Aim of the exercise
Would you please output the records exactly as they appear below?
*** Given entries ***
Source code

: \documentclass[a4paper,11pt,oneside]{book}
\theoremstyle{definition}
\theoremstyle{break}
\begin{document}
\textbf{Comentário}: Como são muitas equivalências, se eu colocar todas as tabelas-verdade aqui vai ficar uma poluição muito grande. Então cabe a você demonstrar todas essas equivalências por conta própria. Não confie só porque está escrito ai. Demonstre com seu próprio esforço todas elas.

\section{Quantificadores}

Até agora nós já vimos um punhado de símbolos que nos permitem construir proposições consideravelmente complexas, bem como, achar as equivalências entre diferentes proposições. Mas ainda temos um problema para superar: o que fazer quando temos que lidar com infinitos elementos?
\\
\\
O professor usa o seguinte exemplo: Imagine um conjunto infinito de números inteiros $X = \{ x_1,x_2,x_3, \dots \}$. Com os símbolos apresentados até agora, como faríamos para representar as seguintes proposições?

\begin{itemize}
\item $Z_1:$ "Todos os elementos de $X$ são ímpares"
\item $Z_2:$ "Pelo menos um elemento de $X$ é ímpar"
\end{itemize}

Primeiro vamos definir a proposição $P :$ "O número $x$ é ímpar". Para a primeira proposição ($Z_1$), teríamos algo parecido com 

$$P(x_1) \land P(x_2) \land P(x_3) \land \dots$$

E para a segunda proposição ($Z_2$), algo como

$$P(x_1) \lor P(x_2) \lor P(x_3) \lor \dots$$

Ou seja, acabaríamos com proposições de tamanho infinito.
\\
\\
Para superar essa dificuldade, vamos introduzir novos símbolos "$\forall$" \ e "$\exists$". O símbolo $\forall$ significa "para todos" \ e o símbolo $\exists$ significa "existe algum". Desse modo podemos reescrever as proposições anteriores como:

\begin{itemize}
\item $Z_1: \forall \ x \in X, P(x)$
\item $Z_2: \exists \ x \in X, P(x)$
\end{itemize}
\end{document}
*** End of Given entries ***
Response box
Source code

: \documentclass[a4paper,11pt,oneside]{book}
\theoremstyle{definition}
\theoremstyle{break}
\begin{document}
\textbf{Comentário}: Como são muitas equivalências, se eu colocar todas as tabelas-verdade aqui vai ficar uma poluição muito grande. Então cabe a você demonstrar todas essas equivalências por conta própria. Não confie só porque está escrito ai. Demonstre com seu próprio esforço todas elas.

\section{Quantificadores}

Até agora nós já vimos um punhado de símbolos que nos permitem construir proposições consideravelmente complexas, bem como, achar as equivalências entre diferentes proposições. Mas ainda temos um problema para superar: o que fazer quando temos que lidar com infinitos elementos?
\\
\\
O professor usa o seguinte exemplo: Imagine um conjunto infinito de números inteiros $X = \{ x_1,x_2,x_3, \dots \}$. Com os símbolos apresentados até agora, como faríamos para representar as seguintes proposições?

\begin{itemize}
\item $Z_1:$ "Todos os elementos de $X$ são ímpares"
\item $Z_2:$ "Pelo menos um elemento de $X$ é ímpar"
\end{itemize}

Primeiro vamos definir a proposição $P :$ "O número $x$ é ímpar". Para a primeira proposição ($Z_1$), teríamos algo parecido com 

$$P(x_1) \land P(x_2) \land P(x_3) \land \dots$$

E para a segunda proposição ($Z_2$), algo como

$$P(x_1) \lor P(x_2) \lor P(x_3) \lor \dots$$

Ou seja, acabaríamos com proposições de tamanho infinito.
\\
\\
Para superar essa dificuldade, vamos introduzir novos símbolos "$\forall$" \ e "$\exists$". O símbolo $\forall$ significa "para todos" \ e o símbolo $\exists$ significa "existe algum". Desse modo podemos reescrever as proposições anteriores como:

\begin{itemize}
\item $Z_1: \forall \ x \in X, P(x)$
\item $Z_2: \exists \ x \in X, P(x)$
\end{itemize}
\end{document}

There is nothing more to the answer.